The Locomotive Inspection Act (“LIA”), codified at 49 U.S.C. § 20701 indicates as follows:
Requirements for use: A railroad carrier may use or allow to be used a locomotive or tender and its parts and appurtenances:
- are in proper condition and safe to operate with unnecessary danger of personal injury;
- have been inspected as required under this chapter and regulations prescribed by the Secretary of Transportation under this chapter; and
- can withstand every test prescribed by the Secretary under this chapter.
The LIA places an absolute duty on a railroad to comply with safety standards. Under the LIA, it is unlawful for a railroad to operate any locomotive on its rail lines unless it has been inspected, is able to withstand prescribed safety tests and is safe to operate. A railroad’s violation of the Act results in strict liability. What that means is that there is no consideration regarding whether the Railroad was negligent with respect to whether it caused a Railroader’s injuries.
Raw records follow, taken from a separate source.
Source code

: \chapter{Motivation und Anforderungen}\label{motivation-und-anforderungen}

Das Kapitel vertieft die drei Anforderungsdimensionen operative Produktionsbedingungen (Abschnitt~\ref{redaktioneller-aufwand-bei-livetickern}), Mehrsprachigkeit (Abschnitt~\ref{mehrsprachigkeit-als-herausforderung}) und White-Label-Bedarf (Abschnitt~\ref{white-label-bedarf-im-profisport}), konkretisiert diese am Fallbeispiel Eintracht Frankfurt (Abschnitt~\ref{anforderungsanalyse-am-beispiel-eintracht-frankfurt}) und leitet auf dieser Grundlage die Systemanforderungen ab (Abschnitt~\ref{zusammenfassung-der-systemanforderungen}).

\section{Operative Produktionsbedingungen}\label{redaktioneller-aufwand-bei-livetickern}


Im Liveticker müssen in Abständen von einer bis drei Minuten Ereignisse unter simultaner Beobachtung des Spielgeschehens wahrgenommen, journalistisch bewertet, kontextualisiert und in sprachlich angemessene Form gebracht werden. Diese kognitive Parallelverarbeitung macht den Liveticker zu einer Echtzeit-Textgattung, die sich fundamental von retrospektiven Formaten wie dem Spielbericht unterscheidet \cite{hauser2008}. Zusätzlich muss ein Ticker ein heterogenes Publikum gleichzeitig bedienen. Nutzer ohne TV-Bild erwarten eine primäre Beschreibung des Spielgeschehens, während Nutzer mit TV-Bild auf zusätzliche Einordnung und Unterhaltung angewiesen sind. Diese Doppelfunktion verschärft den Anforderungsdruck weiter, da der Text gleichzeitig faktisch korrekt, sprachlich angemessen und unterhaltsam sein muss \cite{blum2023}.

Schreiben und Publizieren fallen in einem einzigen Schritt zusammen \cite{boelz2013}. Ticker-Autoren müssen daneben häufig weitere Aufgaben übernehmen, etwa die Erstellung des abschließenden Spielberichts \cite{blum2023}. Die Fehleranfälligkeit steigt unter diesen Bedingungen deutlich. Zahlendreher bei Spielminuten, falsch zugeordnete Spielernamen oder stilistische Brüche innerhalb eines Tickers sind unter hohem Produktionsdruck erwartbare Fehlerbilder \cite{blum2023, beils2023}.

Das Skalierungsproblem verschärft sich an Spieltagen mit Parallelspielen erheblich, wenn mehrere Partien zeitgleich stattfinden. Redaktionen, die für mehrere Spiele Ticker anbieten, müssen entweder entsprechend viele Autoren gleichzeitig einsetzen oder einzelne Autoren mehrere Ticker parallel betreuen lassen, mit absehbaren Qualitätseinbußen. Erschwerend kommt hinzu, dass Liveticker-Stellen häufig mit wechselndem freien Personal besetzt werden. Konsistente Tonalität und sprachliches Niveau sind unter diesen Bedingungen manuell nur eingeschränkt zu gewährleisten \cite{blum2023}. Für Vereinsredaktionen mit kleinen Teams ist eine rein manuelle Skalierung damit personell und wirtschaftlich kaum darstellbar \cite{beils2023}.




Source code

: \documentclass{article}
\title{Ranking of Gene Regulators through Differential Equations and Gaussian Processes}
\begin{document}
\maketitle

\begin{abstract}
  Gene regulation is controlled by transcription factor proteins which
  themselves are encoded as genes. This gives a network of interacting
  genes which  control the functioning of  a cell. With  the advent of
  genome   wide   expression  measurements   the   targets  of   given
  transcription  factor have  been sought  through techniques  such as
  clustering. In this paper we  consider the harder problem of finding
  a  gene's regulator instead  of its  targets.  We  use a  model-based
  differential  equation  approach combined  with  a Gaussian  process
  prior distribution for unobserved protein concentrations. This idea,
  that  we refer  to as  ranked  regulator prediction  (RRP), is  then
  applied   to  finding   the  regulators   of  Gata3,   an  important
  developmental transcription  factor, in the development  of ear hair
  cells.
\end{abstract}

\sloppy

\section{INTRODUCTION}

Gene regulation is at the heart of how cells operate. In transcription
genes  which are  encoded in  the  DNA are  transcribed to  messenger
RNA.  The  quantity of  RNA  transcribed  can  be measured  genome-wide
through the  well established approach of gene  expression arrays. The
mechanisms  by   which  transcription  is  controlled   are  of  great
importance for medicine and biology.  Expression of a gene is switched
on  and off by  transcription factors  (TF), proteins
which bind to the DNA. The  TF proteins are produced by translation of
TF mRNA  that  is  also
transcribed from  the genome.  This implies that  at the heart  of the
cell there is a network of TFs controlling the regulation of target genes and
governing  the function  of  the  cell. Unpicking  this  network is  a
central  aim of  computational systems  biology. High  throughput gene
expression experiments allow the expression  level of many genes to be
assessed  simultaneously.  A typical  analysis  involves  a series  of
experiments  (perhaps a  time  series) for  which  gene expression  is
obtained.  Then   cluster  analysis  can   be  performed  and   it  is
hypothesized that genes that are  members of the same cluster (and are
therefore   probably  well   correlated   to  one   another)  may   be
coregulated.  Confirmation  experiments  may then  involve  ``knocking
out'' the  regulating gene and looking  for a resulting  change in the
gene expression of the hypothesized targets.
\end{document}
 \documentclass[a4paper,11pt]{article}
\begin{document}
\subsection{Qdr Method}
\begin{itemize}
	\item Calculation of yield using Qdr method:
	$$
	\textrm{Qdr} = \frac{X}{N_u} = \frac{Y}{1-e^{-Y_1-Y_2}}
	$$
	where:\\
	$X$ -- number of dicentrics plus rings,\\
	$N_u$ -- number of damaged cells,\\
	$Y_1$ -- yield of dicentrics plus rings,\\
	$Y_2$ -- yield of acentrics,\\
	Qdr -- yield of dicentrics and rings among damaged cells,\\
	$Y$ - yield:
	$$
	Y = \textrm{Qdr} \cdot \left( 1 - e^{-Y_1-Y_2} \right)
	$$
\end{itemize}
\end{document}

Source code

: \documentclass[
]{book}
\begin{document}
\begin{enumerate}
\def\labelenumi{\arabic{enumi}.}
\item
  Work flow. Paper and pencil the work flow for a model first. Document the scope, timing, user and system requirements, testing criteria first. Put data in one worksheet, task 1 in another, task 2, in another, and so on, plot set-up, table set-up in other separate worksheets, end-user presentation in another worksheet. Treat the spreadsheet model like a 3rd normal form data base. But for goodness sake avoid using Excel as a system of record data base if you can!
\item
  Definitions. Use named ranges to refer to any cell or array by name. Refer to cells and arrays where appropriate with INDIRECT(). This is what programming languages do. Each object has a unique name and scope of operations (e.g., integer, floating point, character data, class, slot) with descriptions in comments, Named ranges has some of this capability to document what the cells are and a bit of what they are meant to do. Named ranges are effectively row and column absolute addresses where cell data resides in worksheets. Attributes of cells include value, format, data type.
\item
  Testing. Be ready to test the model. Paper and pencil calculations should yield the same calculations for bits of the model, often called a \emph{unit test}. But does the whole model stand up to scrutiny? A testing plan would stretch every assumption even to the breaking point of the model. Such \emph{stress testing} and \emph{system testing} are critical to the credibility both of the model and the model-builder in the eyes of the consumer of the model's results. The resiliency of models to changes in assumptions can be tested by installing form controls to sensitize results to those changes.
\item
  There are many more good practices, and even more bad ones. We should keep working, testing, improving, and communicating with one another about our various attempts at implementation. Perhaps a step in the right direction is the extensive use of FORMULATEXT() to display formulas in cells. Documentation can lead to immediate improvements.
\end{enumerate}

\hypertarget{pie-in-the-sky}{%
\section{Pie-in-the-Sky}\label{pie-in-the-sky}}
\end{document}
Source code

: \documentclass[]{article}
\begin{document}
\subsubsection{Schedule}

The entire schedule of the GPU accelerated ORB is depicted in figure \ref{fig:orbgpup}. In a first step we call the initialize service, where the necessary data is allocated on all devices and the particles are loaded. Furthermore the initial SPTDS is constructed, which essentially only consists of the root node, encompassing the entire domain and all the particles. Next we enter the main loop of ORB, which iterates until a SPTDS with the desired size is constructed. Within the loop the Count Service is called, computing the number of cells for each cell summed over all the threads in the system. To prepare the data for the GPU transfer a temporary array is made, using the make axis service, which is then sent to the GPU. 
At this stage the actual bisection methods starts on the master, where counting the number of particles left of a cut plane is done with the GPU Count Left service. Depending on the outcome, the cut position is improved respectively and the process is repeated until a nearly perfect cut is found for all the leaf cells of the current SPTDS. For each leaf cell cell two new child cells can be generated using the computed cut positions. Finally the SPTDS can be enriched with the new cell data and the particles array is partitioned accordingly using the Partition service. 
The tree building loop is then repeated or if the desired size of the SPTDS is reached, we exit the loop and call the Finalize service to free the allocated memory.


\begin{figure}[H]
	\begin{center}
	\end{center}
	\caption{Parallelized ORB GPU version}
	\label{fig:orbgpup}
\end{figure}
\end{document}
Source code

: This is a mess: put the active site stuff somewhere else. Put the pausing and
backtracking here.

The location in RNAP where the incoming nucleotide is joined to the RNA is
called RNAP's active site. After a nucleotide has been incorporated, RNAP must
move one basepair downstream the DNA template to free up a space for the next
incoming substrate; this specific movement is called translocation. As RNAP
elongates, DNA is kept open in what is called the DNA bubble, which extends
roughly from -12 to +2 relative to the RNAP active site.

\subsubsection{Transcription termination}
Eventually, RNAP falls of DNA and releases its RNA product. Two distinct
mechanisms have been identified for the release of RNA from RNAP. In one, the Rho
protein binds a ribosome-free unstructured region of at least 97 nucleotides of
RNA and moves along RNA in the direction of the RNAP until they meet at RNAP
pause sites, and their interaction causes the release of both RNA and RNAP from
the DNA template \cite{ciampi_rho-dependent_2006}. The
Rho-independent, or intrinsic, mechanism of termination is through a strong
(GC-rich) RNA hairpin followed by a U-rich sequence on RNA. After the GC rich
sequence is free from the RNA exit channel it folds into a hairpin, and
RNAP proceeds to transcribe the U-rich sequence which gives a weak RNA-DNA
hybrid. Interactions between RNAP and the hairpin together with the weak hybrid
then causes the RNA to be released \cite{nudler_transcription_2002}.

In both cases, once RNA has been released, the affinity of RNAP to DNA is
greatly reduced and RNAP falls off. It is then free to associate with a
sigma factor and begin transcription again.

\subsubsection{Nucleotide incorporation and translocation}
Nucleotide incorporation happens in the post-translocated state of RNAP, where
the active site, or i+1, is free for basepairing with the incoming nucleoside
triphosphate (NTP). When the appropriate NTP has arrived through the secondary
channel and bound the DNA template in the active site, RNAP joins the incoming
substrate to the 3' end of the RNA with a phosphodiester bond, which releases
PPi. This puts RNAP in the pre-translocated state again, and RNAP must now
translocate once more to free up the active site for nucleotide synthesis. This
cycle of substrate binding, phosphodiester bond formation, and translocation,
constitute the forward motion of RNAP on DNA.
Negligence was discussed earlier in this blog here. The issue of negligence is not relevant to the claim that the Railroad violated the LIA, since the LIA imposes an absolute duty on the Railroad for injuries cause in whole or part by violations of the Act. In addition to the absolute duty placed on the Railroad, there is no consideration whether the injured Railroader was negligent or whether his or her negligence played any part in causing his or her injuries. In other words, if a jury determines the Railroad violated the LIA, it cannot then consider whether the injured Railroader was contributorily negligent and then reduce his or her damages for comparitive fault. Contributory and comparitive negligence was discussed earlier in this blog here.